Palestinian Arab refugees who had wanted to move and start new lives in other Arab lands were forced to stay in near-starvation conditions in refugee camps - and were told by their Arab hosts that Israel had the sole responsibility for their well-being, and that they can only move back to Israel. Given such circumstances, it is no wonder that most Palestinian Arabs would choose to move to Israel rather than stay in refugee camps indefinitely.
The Arab states continued to use the Palestinian refugees as pawns in their attempts to destroy Israel. Even after Jordan offered citizenship to 500,000 refugees and their children, the Arab nations continued to lobby for Israel to repatriate them to Israel. The Arabs would also tell the UN, year after year, that Jewish immigration to Israel needed to be stopped, under the pretense of refugee welfare.

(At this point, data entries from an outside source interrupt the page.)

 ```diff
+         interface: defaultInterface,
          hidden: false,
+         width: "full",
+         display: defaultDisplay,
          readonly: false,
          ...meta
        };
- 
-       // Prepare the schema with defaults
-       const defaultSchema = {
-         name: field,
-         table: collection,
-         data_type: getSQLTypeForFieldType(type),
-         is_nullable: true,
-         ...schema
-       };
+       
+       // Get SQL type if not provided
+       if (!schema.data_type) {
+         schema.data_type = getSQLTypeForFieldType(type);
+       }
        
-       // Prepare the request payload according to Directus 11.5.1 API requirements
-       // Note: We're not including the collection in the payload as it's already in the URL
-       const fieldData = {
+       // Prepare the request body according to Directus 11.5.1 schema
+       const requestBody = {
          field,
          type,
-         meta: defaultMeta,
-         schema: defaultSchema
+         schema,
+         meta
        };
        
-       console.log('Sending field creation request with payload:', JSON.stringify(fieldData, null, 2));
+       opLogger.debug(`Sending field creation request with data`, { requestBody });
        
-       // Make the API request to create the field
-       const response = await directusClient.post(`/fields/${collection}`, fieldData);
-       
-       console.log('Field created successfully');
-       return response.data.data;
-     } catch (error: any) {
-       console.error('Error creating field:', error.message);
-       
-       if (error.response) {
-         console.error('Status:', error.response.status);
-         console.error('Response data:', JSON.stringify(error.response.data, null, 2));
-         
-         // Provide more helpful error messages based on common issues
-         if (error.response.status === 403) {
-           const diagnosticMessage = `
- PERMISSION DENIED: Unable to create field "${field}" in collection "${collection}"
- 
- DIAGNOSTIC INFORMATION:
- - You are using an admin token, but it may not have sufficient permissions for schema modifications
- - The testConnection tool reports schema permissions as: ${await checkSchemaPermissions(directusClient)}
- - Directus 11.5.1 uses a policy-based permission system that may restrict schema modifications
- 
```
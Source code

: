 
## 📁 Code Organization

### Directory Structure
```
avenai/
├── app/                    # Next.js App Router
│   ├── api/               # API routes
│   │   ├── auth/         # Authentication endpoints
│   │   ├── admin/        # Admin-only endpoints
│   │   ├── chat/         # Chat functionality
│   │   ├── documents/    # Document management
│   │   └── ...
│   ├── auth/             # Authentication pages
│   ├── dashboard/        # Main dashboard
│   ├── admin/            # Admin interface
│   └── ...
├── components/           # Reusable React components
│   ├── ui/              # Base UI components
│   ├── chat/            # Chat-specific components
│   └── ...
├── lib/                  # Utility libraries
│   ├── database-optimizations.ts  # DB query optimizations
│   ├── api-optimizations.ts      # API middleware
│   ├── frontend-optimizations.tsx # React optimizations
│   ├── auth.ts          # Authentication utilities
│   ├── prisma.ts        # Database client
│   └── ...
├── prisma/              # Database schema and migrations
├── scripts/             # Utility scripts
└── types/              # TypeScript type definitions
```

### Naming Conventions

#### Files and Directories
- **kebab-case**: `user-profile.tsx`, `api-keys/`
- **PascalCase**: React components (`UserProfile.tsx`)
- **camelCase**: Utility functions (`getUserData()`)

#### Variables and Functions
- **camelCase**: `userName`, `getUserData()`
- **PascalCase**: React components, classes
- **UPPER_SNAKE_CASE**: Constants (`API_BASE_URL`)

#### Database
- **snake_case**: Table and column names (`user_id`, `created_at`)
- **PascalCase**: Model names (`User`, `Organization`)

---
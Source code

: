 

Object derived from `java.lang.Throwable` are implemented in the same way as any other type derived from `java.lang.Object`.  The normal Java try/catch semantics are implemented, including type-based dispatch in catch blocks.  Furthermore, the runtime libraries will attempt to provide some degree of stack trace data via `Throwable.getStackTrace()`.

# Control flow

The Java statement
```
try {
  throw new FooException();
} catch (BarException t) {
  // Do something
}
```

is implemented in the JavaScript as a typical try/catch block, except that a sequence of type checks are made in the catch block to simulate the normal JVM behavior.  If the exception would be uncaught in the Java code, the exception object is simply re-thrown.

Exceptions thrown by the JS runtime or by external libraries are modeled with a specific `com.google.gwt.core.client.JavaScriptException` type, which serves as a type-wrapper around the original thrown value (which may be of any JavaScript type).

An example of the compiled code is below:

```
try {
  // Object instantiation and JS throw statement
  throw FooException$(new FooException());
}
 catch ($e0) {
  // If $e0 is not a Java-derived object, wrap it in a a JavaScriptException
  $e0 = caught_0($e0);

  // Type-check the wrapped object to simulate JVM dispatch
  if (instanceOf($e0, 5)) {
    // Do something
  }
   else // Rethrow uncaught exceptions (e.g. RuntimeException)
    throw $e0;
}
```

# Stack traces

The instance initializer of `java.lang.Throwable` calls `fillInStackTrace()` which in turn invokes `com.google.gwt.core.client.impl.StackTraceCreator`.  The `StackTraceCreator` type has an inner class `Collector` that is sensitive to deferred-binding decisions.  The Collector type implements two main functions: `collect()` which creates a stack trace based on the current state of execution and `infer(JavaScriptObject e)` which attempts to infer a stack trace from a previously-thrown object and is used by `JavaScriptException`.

The UNRWA continued to try to build its public works program through the early 1950s but it met with little success as the Arab nations continued to stonewall. It had other formidable obstacles as well - many Palestinian Arabs would lie to census takers and "borrow" children from friends to increase their ration cards, and the UN had a very difficult time determining the number of refugees truly in need. UNRWA recognized in 1951 the efforts of organized "troublemakers" to try to indoctrinate the refugees, at that time with only limited success. There was also a concerted anti-UN campaign in the Arab world designed to hurt UNRWA, both in the press and from a series of bombings, which the UN believed to be centrally managed. The bulk of its budget came from the United States.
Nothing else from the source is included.